Kaiser clinicians stage mental health march in Oakland

October 31st, 2019

Kaiser Permanente psychologists, therapists, and social workers took to the streets Saturday, October 19 to protest Kaiser’s chronic failure to provide its patients with timely access to mental health care. 

The mental health clinicians, along with patients and community allies, gathered at Kaiser’s corporate headquarters in Oakland before marching down Grand Avenue to the eastern shore of Lake Merritt.

“Whether you are a therapist working at Kaiser or a patient seeking therapy, you know the truth about Kaiser’s mental health services,” Shay Loftus, a Kaiser psychologist, said during a rally at the lake. “People are waiting much too long for appointments. Group therapy sessions are much too crowded. And too many people are getting sicker because Kaiser is denying them the mental health care they are paying for and that Kaiser is legally required to provide.”

 The march — which was covered by KQED radio, KPFA radio, California Healthline, the Mercury News/East Bay Times — was part of an around-the-clock vigil mental health clinicians are holding outside Kaiser’s headquarters.
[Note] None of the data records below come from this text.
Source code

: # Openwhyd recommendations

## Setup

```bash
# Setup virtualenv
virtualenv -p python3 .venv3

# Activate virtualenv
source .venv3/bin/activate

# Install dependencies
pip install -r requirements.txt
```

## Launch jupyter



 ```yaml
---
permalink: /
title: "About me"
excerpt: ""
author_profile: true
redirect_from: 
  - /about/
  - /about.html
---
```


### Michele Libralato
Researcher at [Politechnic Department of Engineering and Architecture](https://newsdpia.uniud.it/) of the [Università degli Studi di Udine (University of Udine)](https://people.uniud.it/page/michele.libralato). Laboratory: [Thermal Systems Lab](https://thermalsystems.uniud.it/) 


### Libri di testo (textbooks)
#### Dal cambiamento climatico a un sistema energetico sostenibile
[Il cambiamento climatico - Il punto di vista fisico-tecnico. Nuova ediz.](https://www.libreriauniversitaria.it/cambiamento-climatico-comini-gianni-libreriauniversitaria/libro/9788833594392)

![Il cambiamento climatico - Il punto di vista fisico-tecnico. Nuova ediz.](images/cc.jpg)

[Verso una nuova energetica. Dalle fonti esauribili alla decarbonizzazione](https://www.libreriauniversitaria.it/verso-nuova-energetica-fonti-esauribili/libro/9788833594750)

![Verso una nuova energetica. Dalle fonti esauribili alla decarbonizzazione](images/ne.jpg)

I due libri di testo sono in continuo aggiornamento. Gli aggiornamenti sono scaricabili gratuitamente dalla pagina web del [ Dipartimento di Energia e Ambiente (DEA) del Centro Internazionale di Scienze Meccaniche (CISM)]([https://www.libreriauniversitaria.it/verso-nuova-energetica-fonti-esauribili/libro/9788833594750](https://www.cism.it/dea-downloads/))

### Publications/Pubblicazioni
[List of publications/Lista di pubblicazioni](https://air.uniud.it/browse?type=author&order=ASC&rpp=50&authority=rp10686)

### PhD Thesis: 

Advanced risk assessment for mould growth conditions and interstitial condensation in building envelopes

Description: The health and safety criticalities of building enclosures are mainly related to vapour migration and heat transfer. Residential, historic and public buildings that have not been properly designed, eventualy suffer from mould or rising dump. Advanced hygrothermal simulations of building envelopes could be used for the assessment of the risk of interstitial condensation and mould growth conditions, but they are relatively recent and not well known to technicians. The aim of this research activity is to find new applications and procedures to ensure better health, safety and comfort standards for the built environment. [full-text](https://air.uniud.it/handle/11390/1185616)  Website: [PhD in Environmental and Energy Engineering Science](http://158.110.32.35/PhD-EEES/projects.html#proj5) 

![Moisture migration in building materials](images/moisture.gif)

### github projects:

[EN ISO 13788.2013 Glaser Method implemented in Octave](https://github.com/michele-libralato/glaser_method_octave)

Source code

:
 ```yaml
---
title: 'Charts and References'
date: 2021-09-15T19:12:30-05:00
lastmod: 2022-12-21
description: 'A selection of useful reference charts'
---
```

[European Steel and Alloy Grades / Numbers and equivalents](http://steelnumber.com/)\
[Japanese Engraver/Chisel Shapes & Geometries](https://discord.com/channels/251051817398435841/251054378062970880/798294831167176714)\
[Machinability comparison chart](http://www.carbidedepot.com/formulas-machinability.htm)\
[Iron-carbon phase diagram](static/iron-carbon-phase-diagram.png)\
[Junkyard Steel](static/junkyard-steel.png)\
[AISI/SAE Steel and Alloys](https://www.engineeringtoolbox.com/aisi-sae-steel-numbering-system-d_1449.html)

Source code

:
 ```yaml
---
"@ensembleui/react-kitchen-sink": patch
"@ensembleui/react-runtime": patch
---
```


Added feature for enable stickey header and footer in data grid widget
Earlier this month, the clinicians assembled a monument to Kaiser’s failure to achieve parity for mental health care in the form of a 60-foot-long wall adorned with the tragic stories submitted from scores of Kaiser mental health patients. 
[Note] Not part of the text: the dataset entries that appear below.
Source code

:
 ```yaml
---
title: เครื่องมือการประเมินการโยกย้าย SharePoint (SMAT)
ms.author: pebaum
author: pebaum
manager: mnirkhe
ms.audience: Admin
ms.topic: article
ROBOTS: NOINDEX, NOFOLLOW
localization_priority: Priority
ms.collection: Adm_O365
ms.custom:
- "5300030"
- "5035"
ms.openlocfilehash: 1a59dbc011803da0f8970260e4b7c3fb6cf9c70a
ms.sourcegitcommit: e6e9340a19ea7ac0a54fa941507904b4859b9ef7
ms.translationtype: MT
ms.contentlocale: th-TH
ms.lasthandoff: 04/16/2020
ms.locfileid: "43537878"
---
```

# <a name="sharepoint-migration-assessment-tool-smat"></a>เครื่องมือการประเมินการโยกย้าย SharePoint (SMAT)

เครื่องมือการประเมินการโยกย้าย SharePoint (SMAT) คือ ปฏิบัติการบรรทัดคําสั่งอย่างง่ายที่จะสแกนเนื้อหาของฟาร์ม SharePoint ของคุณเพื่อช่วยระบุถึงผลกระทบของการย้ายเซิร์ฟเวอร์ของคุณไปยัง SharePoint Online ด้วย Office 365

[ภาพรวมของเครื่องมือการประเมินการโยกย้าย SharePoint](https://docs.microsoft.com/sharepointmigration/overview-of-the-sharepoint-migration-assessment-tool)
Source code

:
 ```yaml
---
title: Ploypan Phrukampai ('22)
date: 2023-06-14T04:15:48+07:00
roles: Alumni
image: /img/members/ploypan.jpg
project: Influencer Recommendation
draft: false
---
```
 “We don’t do the ‘Thrive’ part” when it comes to mental health care services, Kaiser Social Worker Kathy Ray told the San Jose Mercury News. “I have a real commitment to my patients. Kaiser has the money to do better than they are doing.”

Despite reporting more than $40 billion in cash and investments, Kaiser has understaffed its mental health clinics, forcing most patients to wait at least six weeks to see their therapists. In some clinics, wait times now exceed three months.

“We see a lot of patients with depression who get discouraged and don’t come back,” Ann Rivello, a social worker and psychotherapist who works in Kaiser’s Redwood City clinic, told the Mercury News.

Greta Christina, a Kaiser patient who spoke at Saturday’s rally, told the Mercury News that she liked Kaiser “until I needed mental health care.”

Christina, a San Francisco resident, said she gets better when she can see her therapist, but she’s lucky to get an appointment once a month. She told the paper that she tries self-help techniques, but that sometimes she struggles to leave her home or even get out of bed.

“I’m doing what I can,” Christina said. “It’s better than not doing it, but it’s not real care.”